Hello and good evening.
Well, the factors of N=39 are 3 and 13. When i calculate k1 and k2: \begin{equation} k1 =\log{(3)}/ \log(39) = 0.2998754... \\ k2 =\log{(13)}/ \log(39) = 0.7001246... \\ \end{equation} i see that k1 + k2 equals to 1.
that means: \begin{equation} 1 = k1 + k2 \\ 3 = 39^{k1} \\ 13 = 39^{k2} \\ \end{equation} When i take the square root of 39, i get: \begin{equation} \sqrt{39} = 6.24 \\ 39^{0.5} = 6.24 \end{equation} The main idea is to calculate the .24 decimal off and variate the 0.5 exponent to the values above like k1 and k2 so that i can get the factors 3 and 13.
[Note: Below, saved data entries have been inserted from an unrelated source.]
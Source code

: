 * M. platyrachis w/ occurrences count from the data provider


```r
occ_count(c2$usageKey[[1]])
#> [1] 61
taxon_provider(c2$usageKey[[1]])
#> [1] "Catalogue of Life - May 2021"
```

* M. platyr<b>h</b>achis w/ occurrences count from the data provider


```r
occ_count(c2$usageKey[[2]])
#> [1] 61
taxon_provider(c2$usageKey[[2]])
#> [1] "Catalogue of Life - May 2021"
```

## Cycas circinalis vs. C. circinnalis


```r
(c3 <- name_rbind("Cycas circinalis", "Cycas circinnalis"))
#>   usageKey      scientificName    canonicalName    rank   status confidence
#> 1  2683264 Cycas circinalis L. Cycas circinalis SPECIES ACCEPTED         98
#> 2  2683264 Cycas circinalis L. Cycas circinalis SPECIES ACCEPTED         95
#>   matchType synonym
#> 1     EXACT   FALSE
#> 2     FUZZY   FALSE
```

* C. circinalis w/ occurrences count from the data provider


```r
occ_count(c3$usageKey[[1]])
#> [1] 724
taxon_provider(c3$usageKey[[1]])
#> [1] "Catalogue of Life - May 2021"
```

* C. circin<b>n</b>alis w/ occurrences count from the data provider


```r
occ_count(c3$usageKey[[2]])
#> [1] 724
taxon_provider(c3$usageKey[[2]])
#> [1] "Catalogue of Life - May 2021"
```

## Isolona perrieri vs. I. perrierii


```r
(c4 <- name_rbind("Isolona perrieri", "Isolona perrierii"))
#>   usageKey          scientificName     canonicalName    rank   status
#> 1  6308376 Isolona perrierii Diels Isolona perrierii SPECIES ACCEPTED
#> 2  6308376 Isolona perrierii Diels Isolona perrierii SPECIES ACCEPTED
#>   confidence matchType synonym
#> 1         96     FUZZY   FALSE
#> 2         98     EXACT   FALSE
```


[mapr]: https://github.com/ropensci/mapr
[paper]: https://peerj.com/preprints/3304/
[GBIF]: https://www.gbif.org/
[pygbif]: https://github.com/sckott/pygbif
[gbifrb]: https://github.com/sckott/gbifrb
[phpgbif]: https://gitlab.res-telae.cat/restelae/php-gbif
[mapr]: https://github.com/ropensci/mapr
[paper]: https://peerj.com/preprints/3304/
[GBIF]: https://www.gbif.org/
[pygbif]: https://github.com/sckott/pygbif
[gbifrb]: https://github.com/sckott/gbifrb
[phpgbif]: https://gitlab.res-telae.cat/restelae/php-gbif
Is there any way to achieve this ?
Thanks for reading.
Edit:
The issue is the following one:
When i get the square root of 39, then i will have a value of N. I just wanted to calculate the k1 and k2 values without brute-forcing by a computer code. When i increment 0.5 to something 0.51, it will decrement the other 0.5 to 0.49 till the integer prime values have been found of N like 3 and 13.
\begin{equation} 39^{0.51} = 6.47 \\ 39^{0.49} = 6.020 \\ ... till \\ 39^{0.2998754} = 3 \\ 39^{0.7001246} = 13 \end{equation}